In taking over control of the Triborough Bridge and Tunnel
Authority, Rockefeller shifted power away from
Robert Moses, who controlled several of New
York state's public infrastructure authorities. Under the New York
MTA, toll revenue collected from the bridges and tunnels, which had
previously been used to build more bridges, tunnels, and highways,
now went to support
mass
transportation operations, thus shifting costs from general
state funds to the motorist.
In one controversial move, Rockefeller
abandoned one of Moses's most desired projects, a Long Island
Sound
bridge from Rye
to Oyster
Bay
in 1973 due to environmental
opposition.
Housing
To create more low-income housing, Rockefeller created the New York
State Urban Development Corporation (UDC), with unprecedented
powers to override local
zoning,
condemn property, and create financing
schemes to carry out desired development. (UDC is now called the
Empire State Development Corporation, which forms a unit, along
with the formerly independent Job Development Authority, of
Empire State
Development Corporation.) By 1973 the Rockefeller
administration had completed or started over 88,000 units of
housing for limited income families and the aging.
Welfare and Medicaid
In the area of public assistance the Rockefeller administration
carried out the largest state medical care program for the needy in
the US under Medicaid; achieved the first major decline in New York
States’s welfare rolls since WW II; required employable welfare
recipients to take available jobs or job training; began the state
breakfast program for children in low income areas; and established
the fist state loan fund for non-profit groups to start day-care
centers.
Civil Rights
Rockefeller achieved virtual total prohibition of discrimination in
housing and places of public accommodation.

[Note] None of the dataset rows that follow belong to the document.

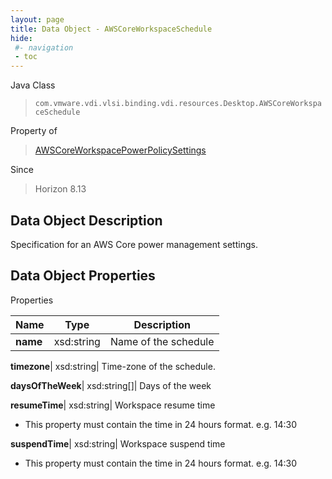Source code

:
 ```yaml
---
layout: page
title: Data Object - AWSCoreWorkspaceSchedule
hide:
 #- navigation
 - toc
---
```






Java Class  
> `com.vmware.vdi.vlsi.binding.vdi.resources.Desktop.AWSCoreWorkspaceSchedule`

Property of  
> [AWSCoreWorkspacePowerPolicySettings](vdi.resources.Desktop.AWSCoreWorkspacePowerPolicySettings.md#field_detail)

Since  
> Horizon 8.13


## Data Object Description 

Specification for an AWS Core power management settings. 

## Data Object Properties

Properties

Name |  Type |  Description   
---|---|---  
**name**|  xsd:string|  Name of the schedule   
  
**timezone**|  xsd:string|  Time-zone of the schedule.   
  
**daysOfTheWeek**|  xsd:string[]|  Days of the week   
  
**resumeTime**|  xsd:string|  Workspace resume time   


  * This property must contain the time in 24 hours format. e.g. 14:30 

  
**suspendTime**|  xsd:string|  Workspace suspend time   


  * This property must contain the time in 24 hours format. e.g. 14:30 

  
  

  

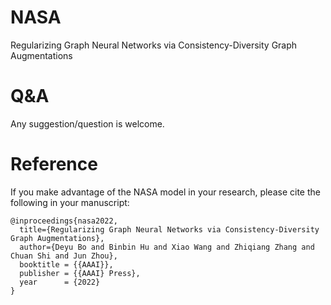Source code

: # NASA
Regularizing Graph Neural Networks via Consistency-Diversity Graph Augmentations

# Q&A
Any suggestion/question is welcome.

# Reference
If you make advantage of the NASA model in your research, please cite the following in your manuscript:

```
@inproceedings{nasa2022,
  title={Regularizing Graph Neural Networks via Consistency-Diversity Graph Augmentations},
  author={Deyu Bo and Binbin Hu and Xiao Wang and Zhiqiang Zhang and Chuan Shi and Jun Zhou},
  booktitle = {{AAAI}},
  publisher = {{AAAI} Press},
  year      = {2022}
}
```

He outlawed job
discrimination based on gender or age; increased by nearly 50% the
number of African Americans and Hispanics holding state jobs;
appointed women to head the largest number of state agencies in
state history; prohibited discrimination against women in
education, employment, housing and credit applications; admitted
the first women to the State Police; initiated affirmative action
programs for women in state government; and backed New York’s
ratification of the Equal Rights Amendment to the US Constitution.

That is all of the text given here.